WHAT YOU NEED TO DO: Nothing in the copy should be a picture; everything else in the listing is to be restated exactly.

-- -- --

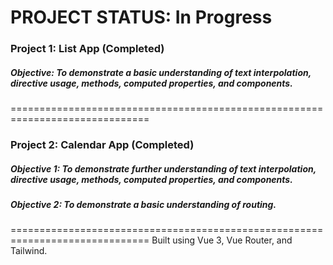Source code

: # PROJECT STATUS: In Progress

### Project 1: List App (Completed)
##### Objective: To demonstrate a basic understanding of text interpolation, directive usage, methods, computed properties, and components.
==============================================================================
### Project 2: Calendar App (Completed)
##### Objective 1: To demonstrate further understanding of text interpolation, directive usage, methods, computed properties, and components.
##### Objective 2: To demonstrate a basic understanding of routing.
==============================================================================
Built using Vue 3, Vue Router, and Tailwind.

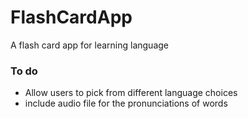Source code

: # FlashCardApp
A flash card app for learning language

### To do

- Allow users to pick from different language choices
- include audio file for the pronunciations of words  
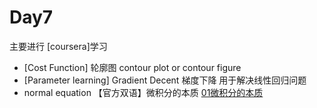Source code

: # Day7

主要进行 [coursera]学习
- [Cost Function] 轮廓图 contour plot or contour figure
- [Parameter learning] Gradient Decent 梯度下降 用于解决线性回归问题
- normal equation
【官方双语】微积分的本质
[01微积分的本质](http://www.bilibili.com/video/av10308208/?from=search&seid=7217557845381399162)




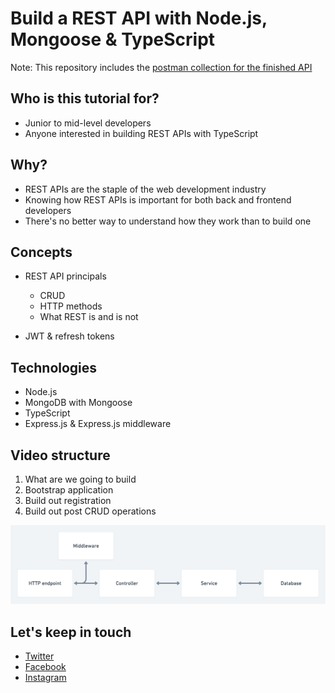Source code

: # Build a REST API with Node.js, Mongoose & TypeScript


Note: This repository includes the [postman collection for the finished API](postman_collection.json)

## Who is this tutorial for?
* Junior to mid-level developers
* Anyone interested in building REST APIs with TypeScript

## Why?
* REST APIs are the staple of the web development industry
* Knowing how REST APIs is important for both back and frontend developers
* There's no better way to understand how they work than to build one

## Concepts
* REST API principals
    * CRUD
    * HTTP methods
    * What REST is and is not

* JWT & refresh tokens

## Technologies
* Node.js
* MongoDB with Mongoose
* TypeScript
* Express.js & Express.js middleware

## Video structure
1. What are we going to build
2. Bootstrap application
4. Build out registration
5. Build out post CRUD operations

![](./diagram.png)

## Let's keep in touch
- [Twitter](https://twitter.com/arunkbil)
- [Facebook](https://www.facebook.com/arun.jojo.k)
- [Instagram](https://www.instagram.com/a_jo.in)
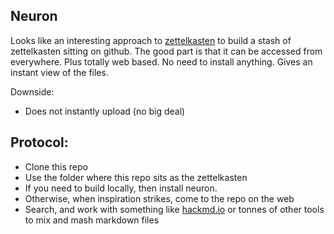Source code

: 
## Neuron

Looks like an interesting approach to [zettelkasten](https://zettelkasten.de) to build a stash of zettelkasten sitting on github.
The good part is that it can be accessed from everywhere. 
Plus totally web based.
No need to install anything.
Gives an instant view of the files. 

Downside:
- Does not instantly upload (no big deal)

## Protocol:
- Clone this repo
- Use the folder where this repo sits as the zettelkasten
- If you need to build locally, then install neuron. 
- Otherwise, when inspiration strikes, come to the repo on the web
- Search, and work with something like [hackmd.io](https://hackmd.io) or tonnes of other tools to mix and mash markdown files
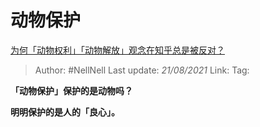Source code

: # 动物保护
[为何「动物权利」「动物解放」观念在知乎总是被反对？](https://www.zhihu.com/question/57229909/answer/604390766)

> Author: #NellNell
> Last update: *21/08/2021*
> Link:
> Tag:

**「动物保护」保护的是动物吗？**

**明明保护的是人的「良心」。**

-- -- --

TASK RESPONSE:
Source code

: # PROJECT STATUS: In Progress

### Project 1: List App (Completed)
##### Objective: To demonstrate a basic understanding of text interpolation, directive usage, methods, computed properties, and components.
==============================================================================
### Project 2: Calendar App (Completed)
##### Objective 1: To demonstrate further understanding of text interpolation, directive usage, methods, computed properties, and components.
##### Objective 2: To demonstrate a basic understanding of routing.
==============================================================================
Built using Vue 3, Vue Router, and Tailwind.

Source code

: # FlashCardApp
A flash card app for learning language

### To do

- Allow users to pick from different language choices
- include audio file for the pronunciations of words  
Source code

: # Day7

主要进行 [coursera]学习
- [Cost Function] 轮廓图 contour plot or contour figure
- [Parameter learning] Gradient Decent 梯度下降 用于解决线性回归问题
- normal equation
【官方双语】微积分的本质
[01微积分的本质](http://www.bilibili.com/video/av10308208/?from=search&seid=7217557845381399162)




Source code

: # Build a REST API with Node.js, Mongoose & TypeScript


Note: This repository includes the [postman collection for the finished API](postman_collection.json)

## Who is this tutorial for?
* Junior to mid-level developers
* Anyone interested in building REST APIs with TypeScript

## Why?
* REST APIs are the staple of the web development industry
* Knowing how REST APIs is important for both back and frontend developers
* There's no better way to understand how they work than to build one

## Concepts
* REST API principals
    * CRUD
    * HTTP methods
    * What REST is and is not

* JWT & refresh tokens

## Technologies
* Node.js
* MongoDB with Mongoose
* TypeScript
* Express.js & Express.js middleware

## Video structure
1. What are we going to build
2. Bootstrap application
4. Build out registration
5. Build out post CRUD operations

![](./diagram.png)

## Let's keep in touch
- [Twitter](https://twitter.com/arunkbil)
- [Facebook](https://www.facebook.com/arun.jojo.k)
- [Instagram](https://www.instagram.com/a_jo.in)
Source code

: 
## Neuron

Looks like an interesting approach to [zettelkasten](https://zettelkasten.de) to build a stash of zettelkasten sitting on github.
The good part is that it can be accessed from everywhere. 
Plus totally web based.
No need to install anything.
Gives an instant view of the files. 

Downside:
- Does not instantly upload (no big deal)

## Protocol:
- Clone this repo
- Use the folder where this repo sits as the zettelkasten
- If you need to build locally, then install neuron. 
- Otherwise, when inspiration strikes, come to the repo on the web
- Search, and work with something like [hackmd.io](https://hackmd.io) or tonnes of other tools to mix and mash markdown files
Source code

: # 动物保护
[为何「动物权利」「动物解放」观念在知乎总是被反对？](https://www.zhihu.com/question/57229909/answer/604390766)

> Author: #NellNell
> Last update: *21/08/2021*
> Link:
> Tag:

**「动物保护」保护的是动物吗？**

**明明保护的是人的「良心」。**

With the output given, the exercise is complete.